WHAT THE TASK REQUIRES:
Provide the number of lines in the entries below containing "version", with no further words.
□ □ □ □ □
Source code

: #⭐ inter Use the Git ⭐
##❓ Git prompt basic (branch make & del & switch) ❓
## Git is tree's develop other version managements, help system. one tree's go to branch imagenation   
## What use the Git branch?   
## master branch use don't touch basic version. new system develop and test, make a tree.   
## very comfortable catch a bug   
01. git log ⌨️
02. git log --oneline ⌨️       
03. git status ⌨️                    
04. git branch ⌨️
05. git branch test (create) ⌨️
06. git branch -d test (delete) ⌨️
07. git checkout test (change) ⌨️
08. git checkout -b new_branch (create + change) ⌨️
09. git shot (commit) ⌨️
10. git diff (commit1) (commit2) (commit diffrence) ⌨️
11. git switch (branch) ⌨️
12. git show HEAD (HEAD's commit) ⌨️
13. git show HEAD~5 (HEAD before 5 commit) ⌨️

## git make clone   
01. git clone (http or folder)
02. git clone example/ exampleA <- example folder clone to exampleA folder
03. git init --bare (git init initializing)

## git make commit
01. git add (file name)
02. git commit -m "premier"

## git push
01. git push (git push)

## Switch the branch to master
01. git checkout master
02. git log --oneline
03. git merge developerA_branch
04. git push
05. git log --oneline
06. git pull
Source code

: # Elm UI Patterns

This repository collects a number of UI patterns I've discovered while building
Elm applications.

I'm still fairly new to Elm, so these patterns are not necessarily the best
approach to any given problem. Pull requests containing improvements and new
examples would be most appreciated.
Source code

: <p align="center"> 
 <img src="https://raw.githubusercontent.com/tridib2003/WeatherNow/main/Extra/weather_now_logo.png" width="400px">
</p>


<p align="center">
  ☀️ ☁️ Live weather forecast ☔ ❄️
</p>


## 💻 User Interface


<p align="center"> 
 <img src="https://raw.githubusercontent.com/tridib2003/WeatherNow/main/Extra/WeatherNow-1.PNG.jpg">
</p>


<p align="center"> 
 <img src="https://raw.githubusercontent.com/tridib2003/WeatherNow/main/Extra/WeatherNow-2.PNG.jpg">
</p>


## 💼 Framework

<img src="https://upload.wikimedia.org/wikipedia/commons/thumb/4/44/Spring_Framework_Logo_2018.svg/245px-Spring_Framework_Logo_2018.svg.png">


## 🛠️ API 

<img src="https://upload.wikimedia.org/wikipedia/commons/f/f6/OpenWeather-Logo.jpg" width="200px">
□ □ □ □ □
ANSWER TO THIS EXERCISE:
2